Task to carry out:
Look for the word "Engineer" in the entries below, then copy every line that has it.

===== Materials provided =====

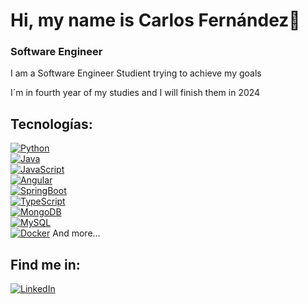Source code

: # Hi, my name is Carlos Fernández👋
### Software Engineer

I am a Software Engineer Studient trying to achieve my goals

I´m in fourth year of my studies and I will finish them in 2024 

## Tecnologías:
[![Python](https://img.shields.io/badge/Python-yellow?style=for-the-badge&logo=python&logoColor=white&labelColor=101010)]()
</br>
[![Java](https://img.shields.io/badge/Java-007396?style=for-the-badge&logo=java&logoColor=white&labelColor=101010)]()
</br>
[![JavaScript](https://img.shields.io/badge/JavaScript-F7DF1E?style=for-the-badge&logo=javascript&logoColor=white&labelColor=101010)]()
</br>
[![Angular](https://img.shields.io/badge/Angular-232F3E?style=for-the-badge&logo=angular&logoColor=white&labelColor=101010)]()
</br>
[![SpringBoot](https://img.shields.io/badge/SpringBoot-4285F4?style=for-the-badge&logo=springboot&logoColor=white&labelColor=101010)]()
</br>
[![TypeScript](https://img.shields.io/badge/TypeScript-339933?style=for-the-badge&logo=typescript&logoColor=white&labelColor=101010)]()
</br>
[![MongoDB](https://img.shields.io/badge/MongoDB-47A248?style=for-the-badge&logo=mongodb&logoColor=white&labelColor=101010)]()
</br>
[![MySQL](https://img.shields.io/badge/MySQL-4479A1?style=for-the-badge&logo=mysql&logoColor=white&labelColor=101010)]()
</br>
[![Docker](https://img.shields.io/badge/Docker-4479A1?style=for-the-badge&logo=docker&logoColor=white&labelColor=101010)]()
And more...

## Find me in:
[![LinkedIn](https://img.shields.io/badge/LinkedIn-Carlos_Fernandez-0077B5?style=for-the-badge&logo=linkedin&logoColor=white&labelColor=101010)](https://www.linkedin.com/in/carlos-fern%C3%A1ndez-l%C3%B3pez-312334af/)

=====

Response box:
### Software Engineer
I am a Software Engineer Studient trying to achieve my goals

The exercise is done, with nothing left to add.